I hope it will have enough impact that people will open their wallets and buy an artwork or two, or make a donation! I hope that it will make people reflect upon those that they know who have been or are affected by cancer (directly or indirectly). I hope it will trigger people to consider the fragility of life, and re-calibrate their priorities when it comes to where they spend their time and money. I hope it may inspire people to also stage their own fundraising activity for a cause that is close to them.

Above all, I hope it will raise the profile and awareness of Maggie’s in people’s minds. They provide a crucial service that will most certainly provide help and assistance for some of us in the future.

How easy was it to get the designers on board?

For the first time in my profession, I can wholeheartedly say that my primary motivation for this project is to make as much money as possible for Maggie’s – not for me, the artist, or any agents or galleries. It is as simple as that.

However, I am also aware that the success of this project is centred on desirability. In order to part with their cash, people must really want to own the artworks so I knew it was important to ask top talents to create them.

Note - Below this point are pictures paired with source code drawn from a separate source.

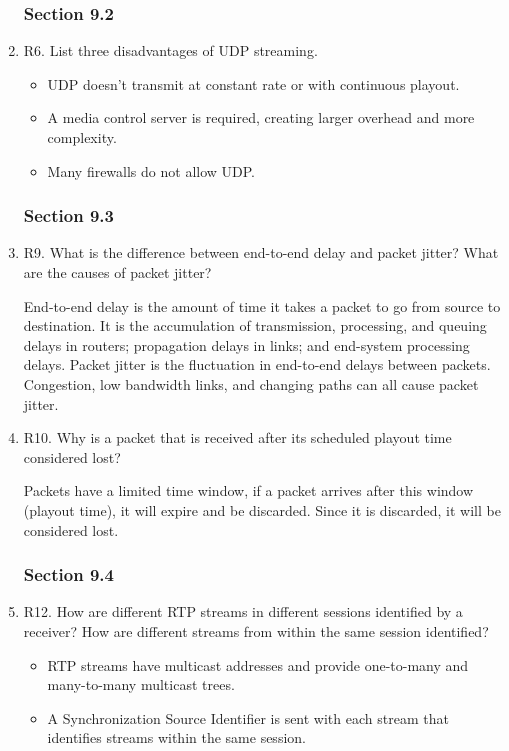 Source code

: \documentclass[12pt]{article}
\begin{document}
\begin{enumerate}
		\subsubsection*{Section 9.2}
	\item R6. List three disadvantages of UDP streaming.\par
		\color{CrispBlue}
		\begin{itemize}
			\item UDP doesn't transmit at constant rate or with continuous playout.
			\item A media control server is required, creating larger overhead and more complexity.
			\item Many firewalls do not allow UDP.
		\end{itemize}
		\color{black}
	\vspace{-2em}\subsubsection*{Section 9.3}
	\item R9. What is the difference between end-to-end delay and packet jitter? What are the causes of packet jitter?\par
		\color{CrispBlue}End-to-end delay is the amount of time it takes a packet to go from source to destination. It is the accumulation of transmission, processing, and queuing delays in routers; propagation delays in links; and end-system processing delays. Packet jitter is the fluctuation in end-to-end delays between packets. Congestion, low bandwidth links, and changing paths can all cause packet jitter.\color{black}
	\item R10. Why is a packet that is received after its scheduled playout time considered lost?\par
		\color{CrispBlue}Packets have a limited time window, if a packet arrives after this window (playout time), it will expire and be discarded. Since it is discarded, it will be considered lost.\color{black}
	\vspace{-1em}\subsubsection*{Section 9.4}
	\item R12. How are different RTP streams in different sessions identified by a receiver? How are different streams from within the same session identified?\par
	\color{CrispBlue}
		\begin{itemize}
			\item RTP streams have multicast addresses and provide one-to-many and many-to-many multicast trees.
			\item A Synchronization Source Identifier is sent with each stream that identifies streams within the same session.
		\end{itemize}
	\color{black}
\vspace{-1em}
\end{enumerate}\newpage
\end{document}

Fortunately, in the time that I have worked in the design industry, I have built up relationships with amazing talents and I felt it was appropriate to take advantage of these contacts for this particular project. The designers have responded incredibly well to the project and have been incredibly generous with their time and energy, for which I am very grateful.

Which is your favourite artwork?

I have many, each one for a different reason, but I don’t want people to be influenced by my favourites – I want people to simply buy the artwork that they love. That is why I have opted to price them equally (all at £250) and keep the designer’s name hidden. Then, the decision is informed by one’s own passion and desire, without any other external (and quite frankly, frivolous) criteria.